The ‘Determined Creep’ of mobile customer engagement

Blink and you might miss it – The Tipping Point for mobile customer engagement might be upon us quicker than we thought.If, like me you are reading Malcolm Gladwell’s brilliant new book ‘What the Dog Saw’ you will have come across the term ‘creeping determinism’, a concept attributed to psychologist Baruch Fischhoff who first came up with it thirty five years ago. The principle states that as time goes by we start to convince ourselves that what has now happened was in fact always going to happen. Furthermore, through this process of enlightened hindsight, we convince ourselves so entirely, that any doubt we may have had upfront diminishes and is lost from our memory.

I am currently developing my own theory that what is happening today in the mobile channel will someday be explained by people in businesses with the benefit of creeping determinism.

CScape’s annual Customer Engagement report, published at the end of last year included a section on mobile which kicked off with the heading ‘Mobile is at a very embryonic stage’. The heading was drawn from data that revealed 90 per cent of companies surveyed were either not investing in mobile at all or only in a limited way. Certainly organisations could be forgiven for choosing their investment strategy more cautiously on the back of a global recession, but on 14 January Vodafone still delivered 50,000 iPhone handsets to its customers from a combination of first day and pre-orders. On 20 January the UK national gamers survey report also revealed that 3.8 million mobile gamers had managed to spend £170 million last year.

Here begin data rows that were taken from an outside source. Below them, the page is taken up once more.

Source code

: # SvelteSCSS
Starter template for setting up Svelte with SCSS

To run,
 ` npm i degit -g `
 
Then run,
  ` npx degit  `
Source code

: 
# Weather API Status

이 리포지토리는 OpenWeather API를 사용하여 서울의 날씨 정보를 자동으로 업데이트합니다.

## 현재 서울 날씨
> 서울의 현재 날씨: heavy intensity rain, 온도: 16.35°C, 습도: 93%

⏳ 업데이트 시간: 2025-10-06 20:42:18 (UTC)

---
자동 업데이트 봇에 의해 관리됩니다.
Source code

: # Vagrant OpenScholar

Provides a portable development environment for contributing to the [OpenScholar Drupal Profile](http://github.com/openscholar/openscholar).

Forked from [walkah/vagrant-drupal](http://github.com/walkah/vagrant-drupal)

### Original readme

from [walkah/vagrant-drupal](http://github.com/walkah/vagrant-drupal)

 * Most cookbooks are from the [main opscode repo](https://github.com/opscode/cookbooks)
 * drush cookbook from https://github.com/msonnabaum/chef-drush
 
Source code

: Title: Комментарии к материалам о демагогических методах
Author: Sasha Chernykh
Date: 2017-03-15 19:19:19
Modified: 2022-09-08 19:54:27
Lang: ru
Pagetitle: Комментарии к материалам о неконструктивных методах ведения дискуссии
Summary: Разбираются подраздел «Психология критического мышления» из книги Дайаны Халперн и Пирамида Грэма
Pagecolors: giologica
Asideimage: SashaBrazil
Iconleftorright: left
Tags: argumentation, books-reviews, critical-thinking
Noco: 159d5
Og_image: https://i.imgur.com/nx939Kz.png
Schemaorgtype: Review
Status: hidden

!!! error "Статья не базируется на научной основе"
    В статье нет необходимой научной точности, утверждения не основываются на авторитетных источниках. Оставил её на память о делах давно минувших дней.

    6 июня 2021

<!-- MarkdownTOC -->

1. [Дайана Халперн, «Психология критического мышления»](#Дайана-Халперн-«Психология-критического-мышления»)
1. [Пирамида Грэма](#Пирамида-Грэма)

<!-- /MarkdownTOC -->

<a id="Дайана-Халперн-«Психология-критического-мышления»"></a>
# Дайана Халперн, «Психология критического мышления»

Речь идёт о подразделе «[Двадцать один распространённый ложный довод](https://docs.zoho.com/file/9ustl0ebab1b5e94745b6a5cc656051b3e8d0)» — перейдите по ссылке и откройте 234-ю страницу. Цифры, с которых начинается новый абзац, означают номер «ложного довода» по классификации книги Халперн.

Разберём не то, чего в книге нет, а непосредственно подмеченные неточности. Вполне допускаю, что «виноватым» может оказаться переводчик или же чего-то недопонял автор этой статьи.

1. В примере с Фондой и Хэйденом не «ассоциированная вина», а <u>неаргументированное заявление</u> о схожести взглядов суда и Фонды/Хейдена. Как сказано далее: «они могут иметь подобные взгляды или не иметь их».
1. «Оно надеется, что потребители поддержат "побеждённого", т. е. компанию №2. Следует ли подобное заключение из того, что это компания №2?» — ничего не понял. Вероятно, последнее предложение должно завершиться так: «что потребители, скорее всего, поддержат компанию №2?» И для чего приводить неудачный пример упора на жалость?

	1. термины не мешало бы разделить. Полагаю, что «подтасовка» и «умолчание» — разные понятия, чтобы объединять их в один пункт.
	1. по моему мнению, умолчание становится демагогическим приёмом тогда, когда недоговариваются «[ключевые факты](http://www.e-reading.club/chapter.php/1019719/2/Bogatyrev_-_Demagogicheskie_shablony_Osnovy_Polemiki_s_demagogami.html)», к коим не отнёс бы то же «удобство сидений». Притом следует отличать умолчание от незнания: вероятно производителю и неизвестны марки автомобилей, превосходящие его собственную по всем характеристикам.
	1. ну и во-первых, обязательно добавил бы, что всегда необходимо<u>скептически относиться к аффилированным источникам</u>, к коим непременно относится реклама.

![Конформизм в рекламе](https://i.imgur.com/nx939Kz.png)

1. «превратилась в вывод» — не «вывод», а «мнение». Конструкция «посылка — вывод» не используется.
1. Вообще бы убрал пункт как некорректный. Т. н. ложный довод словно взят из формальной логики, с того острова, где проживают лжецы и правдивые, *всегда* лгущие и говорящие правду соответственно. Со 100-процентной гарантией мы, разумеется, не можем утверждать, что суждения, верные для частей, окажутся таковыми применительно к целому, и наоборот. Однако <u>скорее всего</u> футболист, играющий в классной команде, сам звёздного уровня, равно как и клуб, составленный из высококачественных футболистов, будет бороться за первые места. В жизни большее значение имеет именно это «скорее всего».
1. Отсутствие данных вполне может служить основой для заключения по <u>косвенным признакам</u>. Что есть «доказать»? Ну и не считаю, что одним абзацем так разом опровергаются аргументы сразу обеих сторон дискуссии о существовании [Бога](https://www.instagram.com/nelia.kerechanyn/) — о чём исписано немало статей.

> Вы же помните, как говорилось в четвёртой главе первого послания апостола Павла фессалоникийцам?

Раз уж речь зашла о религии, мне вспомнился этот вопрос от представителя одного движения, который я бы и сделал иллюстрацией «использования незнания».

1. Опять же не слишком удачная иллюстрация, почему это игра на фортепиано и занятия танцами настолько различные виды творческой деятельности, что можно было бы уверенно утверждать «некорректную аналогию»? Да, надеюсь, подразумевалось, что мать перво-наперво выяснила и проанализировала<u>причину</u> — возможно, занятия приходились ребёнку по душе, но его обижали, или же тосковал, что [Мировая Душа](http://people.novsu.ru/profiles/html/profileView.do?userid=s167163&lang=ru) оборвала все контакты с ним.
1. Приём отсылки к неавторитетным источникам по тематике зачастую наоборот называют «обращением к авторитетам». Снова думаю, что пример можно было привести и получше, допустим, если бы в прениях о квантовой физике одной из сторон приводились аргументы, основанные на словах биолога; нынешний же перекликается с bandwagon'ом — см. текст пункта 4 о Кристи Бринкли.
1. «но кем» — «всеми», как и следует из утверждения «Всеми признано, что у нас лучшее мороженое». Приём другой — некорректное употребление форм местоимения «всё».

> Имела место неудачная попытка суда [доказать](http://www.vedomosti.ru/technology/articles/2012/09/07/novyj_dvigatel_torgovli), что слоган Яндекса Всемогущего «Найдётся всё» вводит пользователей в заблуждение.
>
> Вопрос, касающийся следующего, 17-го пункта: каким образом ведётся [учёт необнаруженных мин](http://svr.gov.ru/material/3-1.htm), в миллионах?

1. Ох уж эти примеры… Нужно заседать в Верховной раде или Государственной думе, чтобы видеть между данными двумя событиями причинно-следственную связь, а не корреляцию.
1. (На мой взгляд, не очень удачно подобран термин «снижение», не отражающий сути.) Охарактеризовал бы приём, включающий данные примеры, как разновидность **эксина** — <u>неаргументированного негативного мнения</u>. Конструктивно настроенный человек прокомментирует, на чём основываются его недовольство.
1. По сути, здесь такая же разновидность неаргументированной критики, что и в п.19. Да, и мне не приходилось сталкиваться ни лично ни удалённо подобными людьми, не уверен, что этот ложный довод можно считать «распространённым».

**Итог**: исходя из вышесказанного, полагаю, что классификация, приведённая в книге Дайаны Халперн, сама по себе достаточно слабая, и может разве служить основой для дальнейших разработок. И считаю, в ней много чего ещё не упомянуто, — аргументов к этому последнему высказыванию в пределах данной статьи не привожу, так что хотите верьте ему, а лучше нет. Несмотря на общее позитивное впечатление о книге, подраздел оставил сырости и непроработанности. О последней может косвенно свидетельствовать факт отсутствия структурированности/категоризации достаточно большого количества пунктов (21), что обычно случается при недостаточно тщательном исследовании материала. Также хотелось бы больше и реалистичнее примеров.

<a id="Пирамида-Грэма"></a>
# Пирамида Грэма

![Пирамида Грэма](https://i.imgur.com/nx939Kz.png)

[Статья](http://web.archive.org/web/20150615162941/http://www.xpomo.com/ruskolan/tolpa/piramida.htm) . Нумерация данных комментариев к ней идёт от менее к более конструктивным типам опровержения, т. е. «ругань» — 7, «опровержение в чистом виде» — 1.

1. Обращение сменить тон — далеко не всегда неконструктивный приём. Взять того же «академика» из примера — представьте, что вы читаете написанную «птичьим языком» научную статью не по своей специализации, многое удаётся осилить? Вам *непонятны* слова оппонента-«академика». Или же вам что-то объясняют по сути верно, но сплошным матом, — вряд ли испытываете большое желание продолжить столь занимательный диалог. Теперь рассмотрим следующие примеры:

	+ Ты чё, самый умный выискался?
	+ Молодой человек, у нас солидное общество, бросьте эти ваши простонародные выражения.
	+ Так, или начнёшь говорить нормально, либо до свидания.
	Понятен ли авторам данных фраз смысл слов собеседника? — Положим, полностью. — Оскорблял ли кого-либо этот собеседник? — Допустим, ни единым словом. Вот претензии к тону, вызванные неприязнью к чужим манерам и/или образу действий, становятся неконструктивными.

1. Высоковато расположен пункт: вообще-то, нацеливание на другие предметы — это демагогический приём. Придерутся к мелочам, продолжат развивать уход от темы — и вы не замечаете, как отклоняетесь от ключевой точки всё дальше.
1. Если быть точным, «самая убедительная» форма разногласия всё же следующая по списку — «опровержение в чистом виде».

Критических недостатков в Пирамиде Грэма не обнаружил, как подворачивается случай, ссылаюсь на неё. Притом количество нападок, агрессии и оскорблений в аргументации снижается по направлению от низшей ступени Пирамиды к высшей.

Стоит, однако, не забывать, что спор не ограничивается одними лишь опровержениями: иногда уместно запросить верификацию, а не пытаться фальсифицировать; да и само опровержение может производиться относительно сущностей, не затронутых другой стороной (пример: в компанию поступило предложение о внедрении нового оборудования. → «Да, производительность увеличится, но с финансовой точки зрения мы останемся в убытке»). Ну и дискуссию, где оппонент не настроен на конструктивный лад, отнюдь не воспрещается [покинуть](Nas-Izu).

Gladwell uses creeping determinism to describe the post event analysis of the intelligence services mistakes in the run up to the 9/11 attacks. He refers to the Shelby report’s use of the expression “failing to connect the dots” when referring to the various pieces of missed evidence that were in the intelligence services hands. In defence of the intelligence service Gladwell explains that the sheer volume of noise level intelligence can make it extremely difficult to sift out what is real and what is not.

Where I struggle with the reticence surrounding mobile adoption and investment is that a comparable degree of noise level intelligence is not making the dots harder to connect – it is providing information at such volume that the picture is already drawn for us.

Every year the IAB predicts that this is the year of mobile, or at least asks whether or not it will be. Sooner or later of course it will be right and perhaps that evidence will be referred to with the benefit of hindsight and everyone will wonder why no one listened to the message. People on the inside are saying it. Some people in business are even saying it. But most importantly of all, consumers are ‘behaving it’ and the evidence is mounting everywhere that you care to look.